AWS Cloud Search in Five Minutes

AWS CloudSearch Service in 5 minutes

AWS CloudSearch is a self service, click of a button search engine service in AWS cloud. The CloudSearch is based on Apache SOLR search engine. The CloudSearch provides a way to configure and deploy an Apache SOLR without you have to do it manually. The CloudSearch has a easy to use configuration that allows you to setup index fields manually or with sample data. When you provide a sample data, the index setup process automatically recognizes data types. Then, you can review the setup and you can add, change or delete index fields. These are basic SOLR shcema configurations; however, the CloudSearch configuration does cannot allow more complicated configurations that you can do in SOLR schema.

Through SOLR schema allows to tune your index fields, I am in favor of schema-less search engine for many reasons.

  1. Log into the AWS dashboard.
  2. Click “CloudSearch” – this will bring the CloudSearch dashboard
  3. Click “Create New Domain”
    1. Choose “Analyze Sample file from my local machine (Make sure the starting column has data. If you have empty column, the analyzer return with error and it the error does not indicate what is wrong with your file.)
    2. Setup up access policy
    3. Review and confirm your search engine setup
    4. The confirm triggers setup and deployment of SOLR. It will take few minutes to deploy the SOLR Search Engine.
  4. Upload Documents through the Dashboard once the CloudSearch is deployed and available. Click on the search server.
      1. Click on Upload Document
      2. Click on select document
      3. Click continue and review and finish

    Now the document is indexed in the server.

  5. Query the indexed data – The default query parser is ‘Simple.’ The CloudSearch provides Lucene, Structured, and DisMas query parsers.
    1. Click on “Run a Test Search”
    2. Type text that is in the document for the search. It will produce the search result.
    3. The results are presented in the browser.
  6. “Availability Options” doubles the search instance by replicating the SOLR instance. The replica is deployed in different availability zone such that the Search is Highly Available.

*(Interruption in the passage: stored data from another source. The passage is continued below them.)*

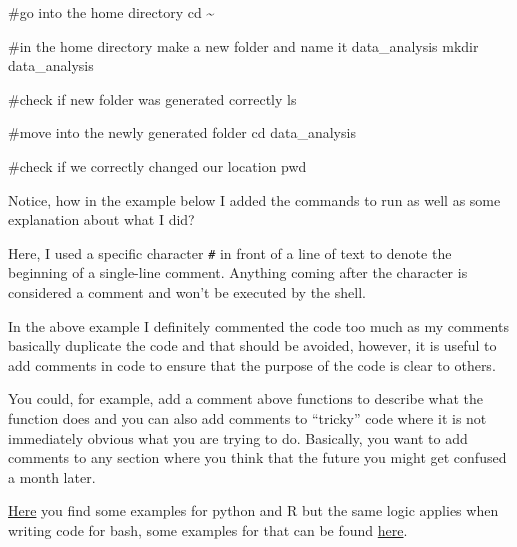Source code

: \documentclass[
  letterpaper,
  DIV=11,
  numbers=noendperiod]{scrreprt}
\newenvironment{Shaded}{}{}
\newcommand{\BuiltInTok}[1]{\textcolor[rgb]{0.84,0.23,0.29}{#1}}
\newcommand{\CommentTok}[1]{\textcolor[rgb]{0.42,0.45,0.49}{#1}}
\newcommand{\FunctionTok}[1]{\textcolor[rgb]{0.44,0.26,0.76}{#1}}
\newcommand{\NormalTok}[1]{\textcolor[rgb]{0.14,0.16,0.18}{#1}}
\begin{document}
\begin{Shaded}
\begin{Highlighting}[]
\CommentTok{\#go into the home directory}
\BuiltInTok{cd}\NormalTok{ \textasciitilde{}}

\CommentTok{\#in the home directory make a new folder and name it data\_analysis}
\FunctionTok{mkdir}\NormalTok{ data\_analysis}

\CommentTok{\#check if new folder was generated correctly}
\FunctionTok{ls}

\CommentTok{\#move into the newly generated folder}
\BuiltInTok{cd}\NormalTok{ data\_analysis}

\CommentTok{\#check if we correctly changed our location}
\BuiltInTok{pwd}
\end{Highlighting}
\end{Shaded}

\begin{tcolorbox}[enhanced jigsaw, breakable, left=2mm, title=\textcolor{quarto-callout-tip-color}{\faLightbulb}\hspace{0.5em}{Tip: Commenting your code}, opacityback=0, opacitybacktitle=0.6, rightrule=.15mm, bottomrule=.15mm, colback=white, colframe=quarto-callout-tip-color-frame, coltitle=black, bottomtitle=1mm, arc=.35mm, toprule=.15mm, colbacktitle=quarto-callout-tip-color!10!white, toptitle=1mm, titlerule=0mm, leftrule=.75mm]

Notice, how in the example below I added the commands to run as well as
some explanation about what I did?

Here, I used a specific character \texttt{\#} in front of a line of text
to denote the beginning of a single-line comment. Anything coming after
the character is considered a comment and won't be executed by the
shell.

In the above example I definitely commented the code too much as my
comments basically duplicate the code and that should be avoided,
however, it is useful to add comments in code to ensure that the purpose
of the code is clear to others.

You could, for example, add a comment above functions to describe what
the function does and you can also add comments to ``tricky'' code where
it is not immediately obvious what you are trying to do. Basically, you
want to add comments to any section where you think that the future you
might get confused a month later.

\href{https://best-practice-and-impact.github.io/qa-of-code-guidance/code_documentation.html}{Here}
you find some examples for python and R but the same logic applies when
writing code for bash, some examples for that can be found
\href{https://linuxize.com/post/bash-comments/}{here}.

\end{tcolorbox}
\end{document}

    This option does is not same as SOLR Cloud. SOLR Cloud is a robust way of deploying SOLR search engine for HA and Failover. SOLR Cloud makes SHARDING easy and simple task.
  7. “Scaling Options” provides a way to define number of replicas.
  8. “Analysis Schemes” is the way to configure your SOLR “Analysis Schemes.” This option allows to add Stop words, Stemming, and Synonyms schemes.
  9. “Expressions” is way to allow index to pre-evaluate your search results for sorting. “Expressions are numeric expressions that are based on the data in your index and evaluated at search time. You can specify expressions in your search requests to sort search results or filter search results.”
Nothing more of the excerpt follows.